Afinal, sendo mulher de uma grande família, tornar-se feiticeira era sua única chance de escapar do destino imposto de casamento arranjado e vida submissa. Desfrutava dos privilégios e recursos do clã, mas sabia que, nos momentos decisivos, deveria corresponder às expectativas. Aqueles que, mesmo abençoados pela sorte, escolhiam perseguir liberdade, individualidade ou amor sem pensar no coletivo, lhe pareciam desprezíveis.

Demonstrar valor através do esforço era, para Délis, superior ao casamento por conveniência. E, embora difícil, jamais se arrependeu do caminho trilhado.

— Aliás, por que será que Álvaro está demorando tanto para voltar? — disse Antônio, mudando de assunto para evitar temas pesados sobre o futuro.

Retirou do bolso um relógio de prata adornado com pedras preciosas, conferiu as horas e franziu a testa, visivelmente irritado.

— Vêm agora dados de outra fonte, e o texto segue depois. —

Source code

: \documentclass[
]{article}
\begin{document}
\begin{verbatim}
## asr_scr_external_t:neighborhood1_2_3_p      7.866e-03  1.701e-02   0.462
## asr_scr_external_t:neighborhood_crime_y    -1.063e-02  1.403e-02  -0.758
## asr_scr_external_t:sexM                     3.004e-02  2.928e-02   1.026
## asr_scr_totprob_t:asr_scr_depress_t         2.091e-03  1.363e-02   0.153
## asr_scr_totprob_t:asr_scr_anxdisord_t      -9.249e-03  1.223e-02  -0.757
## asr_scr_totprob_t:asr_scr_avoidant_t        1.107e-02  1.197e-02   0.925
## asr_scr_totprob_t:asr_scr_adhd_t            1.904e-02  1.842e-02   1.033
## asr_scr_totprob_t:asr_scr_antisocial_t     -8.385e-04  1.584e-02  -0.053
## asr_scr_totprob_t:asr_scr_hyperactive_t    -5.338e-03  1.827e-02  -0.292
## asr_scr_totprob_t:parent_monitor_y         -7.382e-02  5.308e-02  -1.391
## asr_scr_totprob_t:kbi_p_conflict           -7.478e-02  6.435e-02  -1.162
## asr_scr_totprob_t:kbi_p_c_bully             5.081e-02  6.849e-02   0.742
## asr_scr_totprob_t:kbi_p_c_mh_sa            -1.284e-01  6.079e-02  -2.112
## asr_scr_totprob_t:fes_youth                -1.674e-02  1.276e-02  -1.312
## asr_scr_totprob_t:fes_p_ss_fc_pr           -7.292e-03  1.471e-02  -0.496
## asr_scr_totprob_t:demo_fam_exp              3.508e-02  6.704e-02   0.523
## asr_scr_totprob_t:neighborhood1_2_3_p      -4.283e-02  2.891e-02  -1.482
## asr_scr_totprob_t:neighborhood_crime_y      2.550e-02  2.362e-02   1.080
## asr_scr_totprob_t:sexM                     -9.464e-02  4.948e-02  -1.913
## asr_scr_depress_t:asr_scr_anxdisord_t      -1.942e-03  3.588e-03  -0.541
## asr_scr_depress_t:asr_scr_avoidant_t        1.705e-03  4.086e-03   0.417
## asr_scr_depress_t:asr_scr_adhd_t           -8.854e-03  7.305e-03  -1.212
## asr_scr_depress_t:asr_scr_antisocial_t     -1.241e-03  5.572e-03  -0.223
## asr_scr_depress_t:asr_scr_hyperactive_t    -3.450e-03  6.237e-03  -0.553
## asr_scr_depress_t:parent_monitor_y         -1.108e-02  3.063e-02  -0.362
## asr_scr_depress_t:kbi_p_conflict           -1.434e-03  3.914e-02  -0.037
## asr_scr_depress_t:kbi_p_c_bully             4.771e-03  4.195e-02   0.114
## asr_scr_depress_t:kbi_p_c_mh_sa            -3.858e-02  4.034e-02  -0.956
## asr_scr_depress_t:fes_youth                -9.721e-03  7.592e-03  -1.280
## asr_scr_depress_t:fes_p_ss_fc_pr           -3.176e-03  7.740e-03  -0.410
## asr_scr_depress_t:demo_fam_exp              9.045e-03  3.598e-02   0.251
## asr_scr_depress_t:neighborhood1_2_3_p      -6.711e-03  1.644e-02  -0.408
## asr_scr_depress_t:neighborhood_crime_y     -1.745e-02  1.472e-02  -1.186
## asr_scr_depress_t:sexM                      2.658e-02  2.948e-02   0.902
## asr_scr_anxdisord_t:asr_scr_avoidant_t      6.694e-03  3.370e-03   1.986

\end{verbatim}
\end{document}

— Já está passando da hora do jantar. Quando foi que começaram a perder a compostura desse jeito?

Seu tom severo dava a entender que os empregados do hotel eram seus próprios criados. No entanto, ele era um dos poucos com esse direito: o hotel pertencia à família de Antônio. Para a alta sociedade, atrasos como aquele não eram apenas falta de educação, mas um desrespeito ao anfitrião e aos convidados.

Dlim-dlim-dlim...

Antônio acionou a sineta para chamar um criado.

Nada. Sem resposta. A impaciência de Antônio só aumentava, sua expressão cada vez mais sombria. Levantou-se, pronto para sair e tirar satisfação, querendo saber se os funcionários haviam perdido o juízo para cometer tantos erros grosseiros.

— Espere, Antônio, escute! — Délis segurou-lhe o braço, levando o dedo indicador aos lábios num sutil gesto de silêncio.

— Isso é... música de baile? Mas não há nenhum baile hoje. Por que não fui avisado?

As perguntas mal foram pronunciadas e Antônio percebeu que algo estava errado. Mesmo acostumado ao conforto e sem grandes perigos na vida, como membro do mundo extraordinário, não podia deixar de ser cauteloso.

Indo até a parede, retirou uma espada ornamental, conferiu os amuletos e anéis mágicos que carregava e fez um sinal para Délis, encaminhando-se à porta.

Suss!

Délis rasgou a barra do vestido, tornando-o mais prático para o combate, e de um estojo atado à coxa, retirou duas adagas negras, que giraram em suas mãos antes de tomar posição ao lado de Antônio.

Ao se aproximar dele, cruzou os cabos das lâminas, e uma aura cortante quase invisível envolveu o metal reluzente — ambas eram armas extraordinárias, formando um par.

Neste mundo, há muitos meios para feiticeiros aprimorarem o corpo: poções avançadas, rituais místicos, artefatos mágicos. A maioria dos feiticeiros de linhagem tradicional já adquire, ainda aprendizes, uma constituição comparável à de um cavaleiro pleno.

A força mental ativa protege facilmente contra os efeitos brutais de alterações no corpo. “Magos puros”, incapazes de se defender fisicamente, são raridade neste universo.

Como membro da Escola da Profecia, Milan só mantinha o nível de cavaleiro aprendiz por desprezar esse caminho e por particularidades de sua ordem. Mas era evidente: tanto Antônio quanto Délis, para além de pesquisadores, eram também cavaleiros formais — ainda que em grau inicial.